At BF Farm in Huggins, owners Mark Bengtson and Jodey Fulcher are breeders of Black Hereford cattle, Kiko goats and Kunekune pigs. They use a grazing regimen involving all three species taking turns working over the same space.

The technique is particularly effective because of what the three species like to eat. The Kunekune (pronounced “cooney cooney”) is a small breed of pig native to New Zealand renowned for being an effective method of maintaining, managing or eradicating unwanted pasture weeds. Meanwhile, goats are well known for voluntarily munching on larger undesirable plants (like multiflora rose, knapweed, ironweed and more), while cattle, of course, prefer eating grass.

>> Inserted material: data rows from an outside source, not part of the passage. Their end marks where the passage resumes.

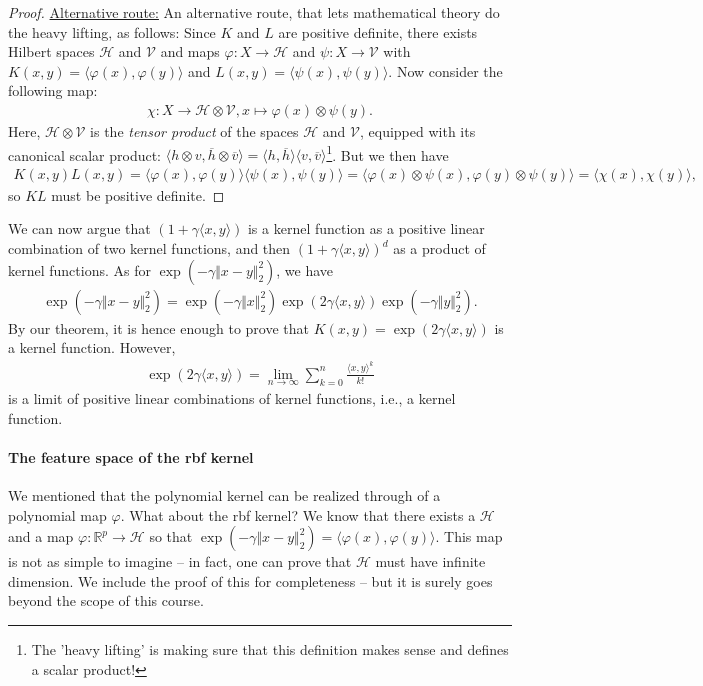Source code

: \documentclass{article}
\newcommand{\calH}{\mathcal{H}}
\newcommand{\sprod}[1]{\langle #1 \rangle}
\newcommand{\calV}{\mathcal{V}}
\newcommand{\R}{\mathbb{R}}
\newcommand{\norm}[1]{\Vert #1 \Vert}
\begin{document}
\begin{proof}
    \underline{Alternative route:} An alternative route, that lets mathematical theory do the heavy lifting, as follows: Since $K$ and $L$ are positive definite, there exists Hilbert spaces $\calH$ and $\calV$ and maps $\varphi:X\to \calH$ and $\psi:X\to \calV$ with $K(x,y)=\sprod{\varphi(x),\varphi(y)}$ and $L(x,y) = \sprod{\psi(x),\psi(y)}$. Now consider the following map:
    \begin{align*}
        \chi: X \to \calH \otimes \calV, x \mapsto \varphi(x)\otimes \psi(y).
    \end{align*}
    Here, $\calH \otimes \calV$ is the \emph{tensor product} of the spaces $\calH$ and $\calV$, equipped with its canonical scalar product: $\sprod{h\otimes v,\overline{h}\otimes\overline{v}}=\sprod{h,\overline{h}}\sprod{v,\overline{v}}$\footnote{The 'heavy lifting' is making sure that this definition makes sense and defines a scalar product!}. But we then have
    \begin{align*}
        K(x,y)L(x,y) = \sprod{\varphi(x),\varphi(y)}\sprod{\psi(x),\psi(y)} = \sprod{\varphi(x)\otimes \psi(x),\varphi(y)\otimes \psi(y)} = \sprod{\chi(x),\chi(y)},
    \end{align*}
    so $KL$ must be positive definite.
\end{proof}
We can now argue that $(1+\gamma\sprod{x,y})$ is a kernel function as a positive linear combination of two kernel functions, and then $(1+\gamma\sprod{x,y})^d$ as a product of kernel functions. As for $\exp(-\gamma \norm{x-y}_2^2)$, we have
\begin{align*}
   \exp(-\gamma \norm{x-y}_2^2) = \exp(-\gamma\norm{x}_2^2) \exp(2\gamma \sprod{x,y})\exp(-\gamma \norm{y}_2^2).
\end{align*}
By our theorem, it is hence enough to prove that $K(x,y) =\exp(2\gamma \sprod{x,y})$ is a kernel function. However,
\begin{align*}
    \exp(2\gamma \sprod{x,y}) = \lim_{n\to \infty} \sum_{k=0}^n \frac{\sprod{x,y}^k}{k!}
\end{align*}
is a limit of positive linear combinations of kernel functions, i.e., a kernel function.

\paragraph{The feature space of the rbf kernel} We mentioned that the polynomial kernel can be realized through of a polynomial map $\varphi$. What about the rbf kernel? We know that there exists a $\calH$ and a map $\varphi:\R^p\to \calH$ so that $\exp(-\gamma\norm{x-y}_2^2)= \sprod{\varphi(x),\varphi(y)}$. This map is not as simple to imagine -- in fact, one can prove that $\calH$ must have infinite dimension. We include the proof of this for completeness -- but it is surely goes beyond the scope of this course.
\end{document}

“The goats prefer a woody forage and the pigs prefer a weedy forage,” Bengtson said, “and the cattle, of course, like grass. Each one of these species has different needs and wants in the fields, so they compliment each other well.”

The result is a more uniform pasture, because more plants are involved in the grazing. And with “undesirable” plants being regularly eaten, there’s no need to spray pastures with herbicide.

“I hate the use of chemicals, and this provides an alternative to people who think that’s the only answer,” Bengtson said.

Kiko goats are also native to New Zealand. The presence of goats in a given field not only promotes undesirable plant control, Bengtson said, but helps control what grows in “difficult” areas, like steep hills or banks.

Mark, Jodey and the kunekunes

BF Farm co-owners Jodey Fulcher, left, and Mark Bengtson pet a pair of Kunekune pigs named Kash, left, and Franklin.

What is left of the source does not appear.